• **Data records**

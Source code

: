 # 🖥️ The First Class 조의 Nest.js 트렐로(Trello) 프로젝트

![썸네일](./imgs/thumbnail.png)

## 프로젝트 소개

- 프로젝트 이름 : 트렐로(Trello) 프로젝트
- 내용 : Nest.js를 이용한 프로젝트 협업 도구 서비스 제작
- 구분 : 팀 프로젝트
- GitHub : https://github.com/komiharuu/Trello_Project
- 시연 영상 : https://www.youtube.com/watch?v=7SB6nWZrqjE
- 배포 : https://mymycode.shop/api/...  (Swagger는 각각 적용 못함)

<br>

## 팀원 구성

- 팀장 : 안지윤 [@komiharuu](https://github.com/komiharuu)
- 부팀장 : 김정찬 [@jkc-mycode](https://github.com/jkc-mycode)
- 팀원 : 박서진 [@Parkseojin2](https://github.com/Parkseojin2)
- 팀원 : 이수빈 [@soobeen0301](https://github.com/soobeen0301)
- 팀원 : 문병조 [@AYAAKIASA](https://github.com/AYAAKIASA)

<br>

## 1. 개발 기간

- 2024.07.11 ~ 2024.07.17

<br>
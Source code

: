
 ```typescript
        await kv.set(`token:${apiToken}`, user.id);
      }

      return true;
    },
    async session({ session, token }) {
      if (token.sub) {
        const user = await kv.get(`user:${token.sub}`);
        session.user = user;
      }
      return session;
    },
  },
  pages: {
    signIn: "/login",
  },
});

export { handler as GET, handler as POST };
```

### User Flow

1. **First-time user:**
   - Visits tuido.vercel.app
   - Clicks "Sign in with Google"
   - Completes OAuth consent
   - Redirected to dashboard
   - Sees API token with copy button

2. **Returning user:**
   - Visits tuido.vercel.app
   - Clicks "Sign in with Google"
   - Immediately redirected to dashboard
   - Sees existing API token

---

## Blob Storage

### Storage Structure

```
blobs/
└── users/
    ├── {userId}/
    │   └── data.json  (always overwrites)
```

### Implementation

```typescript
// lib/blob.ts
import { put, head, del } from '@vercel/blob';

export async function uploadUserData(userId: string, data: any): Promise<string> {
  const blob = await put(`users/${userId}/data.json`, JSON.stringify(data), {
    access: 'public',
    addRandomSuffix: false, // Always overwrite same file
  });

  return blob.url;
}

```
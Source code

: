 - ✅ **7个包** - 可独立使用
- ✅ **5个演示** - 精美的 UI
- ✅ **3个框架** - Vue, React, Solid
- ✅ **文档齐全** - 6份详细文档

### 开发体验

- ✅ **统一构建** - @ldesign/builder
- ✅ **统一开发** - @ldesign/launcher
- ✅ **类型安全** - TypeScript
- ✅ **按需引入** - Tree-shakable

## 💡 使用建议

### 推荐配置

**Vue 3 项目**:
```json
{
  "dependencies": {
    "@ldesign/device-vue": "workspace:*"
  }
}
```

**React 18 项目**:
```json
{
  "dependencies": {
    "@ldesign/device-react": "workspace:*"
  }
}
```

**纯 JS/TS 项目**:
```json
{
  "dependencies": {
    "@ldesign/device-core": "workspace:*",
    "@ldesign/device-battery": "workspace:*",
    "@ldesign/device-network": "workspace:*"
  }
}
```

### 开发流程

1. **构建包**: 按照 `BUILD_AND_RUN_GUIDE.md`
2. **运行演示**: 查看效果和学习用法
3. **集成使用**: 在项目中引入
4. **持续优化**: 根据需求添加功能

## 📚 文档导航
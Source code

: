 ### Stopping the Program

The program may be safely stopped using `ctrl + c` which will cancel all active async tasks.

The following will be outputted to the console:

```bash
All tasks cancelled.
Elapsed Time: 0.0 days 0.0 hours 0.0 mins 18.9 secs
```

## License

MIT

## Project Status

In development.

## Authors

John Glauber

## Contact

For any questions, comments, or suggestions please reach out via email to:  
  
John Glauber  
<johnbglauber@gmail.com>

• **Work request**
Everything in the data above should be set down again precisely.

• **Finished task**
Source code

: # 🖥️ The First Class 조의 Nest.js 트렐로(Trello) 프로젝트

![썸네일](./imgs/thumbnail.png)

## 프로젝트 소개

- 프로젝트 이름 : 트렐로(Trello) 프로젝트
- 내용 : Nest.js를 이용한 프로젝트 협업 도구 서비스 제작
- 구분 : 팀 프로젝트
- GitHub : https://github.com/komiharuu/Trello_Project
- 시연 영상 : https://www.youtube.com/watch?v=7SB6nWZrqjE
- 배포 : https://mymycode.shop/api/...  (Swagger는 각각 적용 못함)

<br>

## 팀원 구성

- 팀장 : 안지윤 [@komiharuu](https://github.com/komiharuu)
- 부팀장 : 김정찬 [@jkc-mycode](https://github.com/jkc-mycode)
- 팀원 : 박서진 [@Parkseojin2](https://github.com/Parkseojin2)
- 팀원 : 이수빈 [@soobeen0301](https://github.com/soobeen0301)
- 팀원 : 문병조 [@AYAAKIASA](https://github.com/AYAAKIASA)

<br>

## 1. 개발 기간

- 2024.07.11 ~ 2024.07.17

<br>
Source code

:
 ```typescript
        await kv.set(`token:${apiToken}`, user.id);
      }

      return true;
    },
    async session({ session, token }) {
      if (token.sub) {
        const user = await kv.get(`user:${token.sub}`);
        session.user = user;
      }
      return session;
    },
  },
  pages: {
    signIn: "/login",
  },
});

export { handler as GET, handler as POST };
```

### User Flow

1. **First-time user:**
   - Visits tuido.vercel.app
   - Clicks "Sign in with Google"
   - Completes OAuth consent
   - Redirected to dashboard
   - Sees API token with copy button

2. **Returning user:**
   - Visits tuido.vercel.app
   - Clicks "Sign in with Google"
   - Immediately redirected to dashboard
   - Sees existing API token

---

## Blob Storage

### Storage Structure

```
blobs/
└── users/
    ├── {userId}/
    │   └── data.json  (always overwrites)
```

### Implementation

```typescript
// lib/blob.ts
import { put, head, del } from '@vercel/blob';

export async function uploadUserData(userId: string, data: any): Promise<string> {
  const blob = await put(`users/${userId}/data.json`, JSON.stringify(data), {
    access: 'public',
    addRandomSuffix: false, // Always overwrite same file
  });

  return blob.url;
}

```
Source code

: - ✅ **7个包** - 可独立使用
- ✅ **5个演示** - 精美的 UI
- ✅ **3个框架** - Vue, React, Solid
- ✅ **文档齐全** - 6份详细文档

### 开发体验

- ✅ **统一构建** - @ldesign/builder
- ✅ **统一开发** - @ldesign/launcher
- ✅ **类型安全** - TypeScript
- ✅ **按需引入** - Tree-shakable

## 💡 使用建议

### 推荐配置

**Vue 3 项目**:
```json
{
  "dependencies": {
    "@ldesign/device-vue": "workspace:*"
  }
}
```

**React 18 项目**:
```json
{
  "dependencies": {
    "@ldesign/device-react": "workspace:*"
  }
}
```

**纯 JS/TS 项目**:
```json
{
  "dependencies": {
    "@ldesign/device-core": "workspace:*",
    "@ldesign/device-battery": "workspace:*",
    "@ldesign/device-network": "workspace:*"
  }
}
```

### 开发流程

1. **构建包**: 按照 `BUILD_AND_RUN_GUIDE.md`
2. **运行演示**: 查看效果和学习用法
3. **集成使用**: 在项目中引入
4. **持续优化**: 根据需求添加功能

## 📚 文档导航
Source code

: ### Stopping the Program

The program may be safely stopped using `ctrl + c` which will cancel all active async tasks.

The following will be outputted to the console:

```bash
All tasks cancelled.
Elapsed Time: 0.0 days 0.0 hours 0.0 mins 18.9 secs
```

## License

MIT

## Project Status

In development.

## Authors

John Glauber

## Contact

For any questions, comments, or suggestions please reach out via email to:  
  
John Glauber  
<johnbglauber@gmail.com>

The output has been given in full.